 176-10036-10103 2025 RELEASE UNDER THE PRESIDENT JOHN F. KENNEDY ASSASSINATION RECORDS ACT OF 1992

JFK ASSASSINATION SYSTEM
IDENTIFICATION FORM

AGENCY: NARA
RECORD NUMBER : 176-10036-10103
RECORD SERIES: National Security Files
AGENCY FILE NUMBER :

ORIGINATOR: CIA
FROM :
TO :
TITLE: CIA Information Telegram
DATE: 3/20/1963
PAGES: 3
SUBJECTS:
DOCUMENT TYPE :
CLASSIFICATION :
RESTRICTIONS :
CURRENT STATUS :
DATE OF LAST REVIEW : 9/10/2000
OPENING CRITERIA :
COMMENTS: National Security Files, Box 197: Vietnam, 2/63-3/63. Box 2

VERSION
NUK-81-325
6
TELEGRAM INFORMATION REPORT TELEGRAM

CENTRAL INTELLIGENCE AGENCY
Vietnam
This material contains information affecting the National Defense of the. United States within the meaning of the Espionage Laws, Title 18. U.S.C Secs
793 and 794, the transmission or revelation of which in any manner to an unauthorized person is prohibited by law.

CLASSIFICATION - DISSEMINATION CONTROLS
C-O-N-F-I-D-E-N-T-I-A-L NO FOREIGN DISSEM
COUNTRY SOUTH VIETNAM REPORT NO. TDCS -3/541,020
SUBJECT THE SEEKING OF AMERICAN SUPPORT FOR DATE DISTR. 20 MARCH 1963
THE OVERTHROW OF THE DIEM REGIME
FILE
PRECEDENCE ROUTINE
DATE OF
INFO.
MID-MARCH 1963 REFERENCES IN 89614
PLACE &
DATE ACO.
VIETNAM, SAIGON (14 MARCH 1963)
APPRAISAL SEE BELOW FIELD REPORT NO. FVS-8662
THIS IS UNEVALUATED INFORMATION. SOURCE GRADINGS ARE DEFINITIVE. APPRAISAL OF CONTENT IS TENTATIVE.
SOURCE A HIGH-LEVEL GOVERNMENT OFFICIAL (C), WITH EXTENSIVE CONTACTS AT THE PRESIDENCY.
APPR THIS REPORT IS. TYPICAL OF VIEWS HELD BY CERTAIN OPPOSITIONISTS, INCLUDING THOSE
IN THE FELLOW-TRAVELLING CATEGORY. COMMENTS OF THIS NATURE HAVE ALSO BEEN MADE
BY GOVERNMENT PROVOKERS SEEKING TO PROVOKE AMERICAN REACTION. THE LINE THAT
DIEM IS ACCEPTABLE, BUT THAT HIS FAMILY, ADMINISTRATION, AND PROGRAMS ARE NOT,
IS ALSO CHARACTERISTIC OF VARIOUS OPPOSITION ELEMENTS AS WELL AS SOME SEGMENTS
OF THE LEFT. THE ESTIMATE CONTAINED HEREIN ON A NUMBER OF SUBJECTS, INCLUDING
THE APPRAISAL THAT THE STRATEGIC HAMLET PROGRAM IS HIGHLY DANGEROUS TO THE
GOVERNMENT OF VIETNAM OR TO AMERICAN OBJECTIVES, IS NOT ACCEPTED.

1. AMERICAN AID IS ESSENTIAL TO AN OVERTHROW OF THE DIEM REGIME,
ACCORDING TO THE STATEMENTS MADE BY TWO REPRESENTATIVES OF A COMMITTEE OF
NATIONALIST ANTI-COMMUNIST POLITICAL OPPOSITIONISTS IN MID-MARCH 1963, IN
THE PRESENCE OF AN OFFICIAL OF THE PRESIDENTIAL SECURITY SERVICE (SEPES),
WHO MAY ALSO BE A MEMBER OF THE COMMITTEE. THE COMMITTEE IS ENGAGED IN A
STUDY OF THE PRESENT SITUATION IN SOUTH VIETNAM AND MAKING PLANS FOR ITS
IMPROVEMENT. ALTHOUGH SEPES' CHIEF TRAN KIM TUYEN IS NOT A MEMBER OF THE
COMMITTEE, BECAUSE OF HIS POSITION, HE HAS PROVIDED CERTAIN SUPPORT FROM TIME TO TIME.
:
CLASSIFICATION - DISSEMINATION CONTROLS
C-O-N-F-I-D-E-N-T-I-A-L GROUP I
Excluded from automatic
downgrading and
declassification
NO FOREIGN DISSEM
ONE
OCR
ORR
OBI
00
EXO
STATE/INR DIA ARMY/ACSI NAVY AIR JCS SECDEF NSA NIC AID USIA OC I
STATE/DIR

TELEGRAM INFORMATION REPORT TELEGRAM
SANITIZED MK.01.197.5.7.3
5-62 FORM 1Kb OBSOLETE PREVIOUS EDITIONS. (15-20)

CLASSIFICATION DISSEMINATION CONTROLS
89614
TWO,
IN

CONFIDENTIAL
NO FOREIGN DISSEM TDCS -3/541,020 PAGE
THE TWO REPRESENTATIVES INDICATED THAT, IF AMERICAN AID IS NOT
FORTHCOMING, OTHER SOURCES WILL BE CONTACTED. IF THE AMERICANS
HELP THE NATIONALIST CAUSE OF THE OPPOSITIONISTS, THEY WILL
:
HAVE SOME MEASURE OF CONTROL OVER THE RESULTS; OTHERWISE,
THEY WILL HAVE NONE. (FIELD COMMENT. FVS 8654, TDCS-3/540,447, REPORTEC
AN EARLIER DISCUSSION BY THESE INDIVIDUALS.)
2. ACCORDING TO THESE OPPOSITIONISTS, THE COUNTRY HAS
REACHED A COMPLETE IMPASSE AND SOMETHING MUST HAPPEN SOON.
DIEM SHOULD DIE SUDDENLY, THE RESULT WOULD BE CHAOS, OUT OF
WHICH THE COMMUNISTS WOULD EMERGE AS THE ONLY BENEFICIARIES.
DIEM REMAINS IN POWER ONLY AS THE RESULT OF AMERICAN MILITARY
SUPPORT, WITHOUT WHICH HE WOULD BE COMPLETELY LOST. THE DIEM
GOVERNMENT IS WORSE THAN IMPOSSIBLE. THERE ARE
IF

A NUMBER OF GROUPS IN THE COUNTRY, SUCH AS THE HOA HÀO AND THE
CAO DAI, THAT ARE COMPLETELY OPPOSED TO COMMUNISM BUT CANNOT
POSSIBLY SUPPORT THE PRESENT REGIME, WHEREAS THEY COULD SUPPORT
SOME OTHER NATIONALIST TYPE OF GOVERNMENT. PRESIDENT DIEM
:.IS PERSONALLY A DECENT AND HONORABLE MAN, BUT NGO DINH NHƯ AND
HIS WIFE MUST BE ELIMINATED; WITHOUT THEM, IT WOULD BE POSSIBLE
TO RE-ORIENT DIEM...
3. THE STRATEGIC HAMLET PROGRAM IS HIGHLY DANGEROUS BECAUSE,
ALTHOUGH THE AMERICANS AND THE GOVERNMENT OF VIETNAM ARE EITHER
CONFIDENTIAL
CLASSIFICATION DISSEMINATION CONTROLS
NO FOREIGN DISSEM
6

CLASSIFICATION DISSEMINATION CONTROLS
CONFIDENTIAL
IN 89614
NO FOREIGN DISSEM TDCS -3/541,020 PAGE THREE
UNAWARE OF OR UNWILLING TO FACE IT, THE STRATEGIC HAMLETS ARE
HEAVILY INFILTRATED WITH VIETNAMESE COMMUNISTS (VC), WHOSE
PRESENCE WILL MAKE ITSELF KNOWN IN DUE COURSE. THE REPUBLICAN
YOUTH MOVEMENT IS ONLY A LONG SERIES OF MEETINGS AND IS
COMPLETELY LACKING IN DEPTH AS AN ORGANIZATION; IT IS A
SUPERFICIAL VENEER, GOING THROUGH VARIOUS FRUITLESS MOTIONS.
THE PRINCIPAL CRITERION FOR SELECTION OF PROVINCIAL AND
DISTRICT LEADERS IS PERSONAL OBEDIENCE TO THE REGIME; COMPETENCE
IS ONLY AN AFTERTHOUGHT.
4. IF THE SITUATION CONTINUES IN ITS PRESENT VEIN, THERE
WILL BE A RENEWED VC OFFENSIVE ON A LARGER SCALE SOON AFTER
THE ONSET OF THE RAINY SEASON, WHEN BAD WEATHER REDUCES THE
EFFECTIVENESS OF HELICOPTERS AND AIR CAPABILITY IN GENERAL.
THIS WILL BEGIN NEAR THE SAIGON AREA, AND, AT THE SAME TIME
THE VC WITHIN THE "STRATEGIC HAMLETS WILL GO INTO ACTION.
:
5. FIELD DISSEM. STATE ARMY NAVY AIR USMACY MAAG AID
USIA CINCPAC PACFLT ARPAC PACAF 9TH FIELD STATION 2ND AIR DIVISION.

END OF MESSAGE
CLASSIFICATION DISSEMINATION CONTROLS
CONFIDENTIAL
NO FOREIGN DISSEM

####################

### REQUIRED WORK
Scan the data above line by line. Please say how many lines hold the word "FIELD", and give only that number.

### SOLUTION TO THIS PROBLEM
4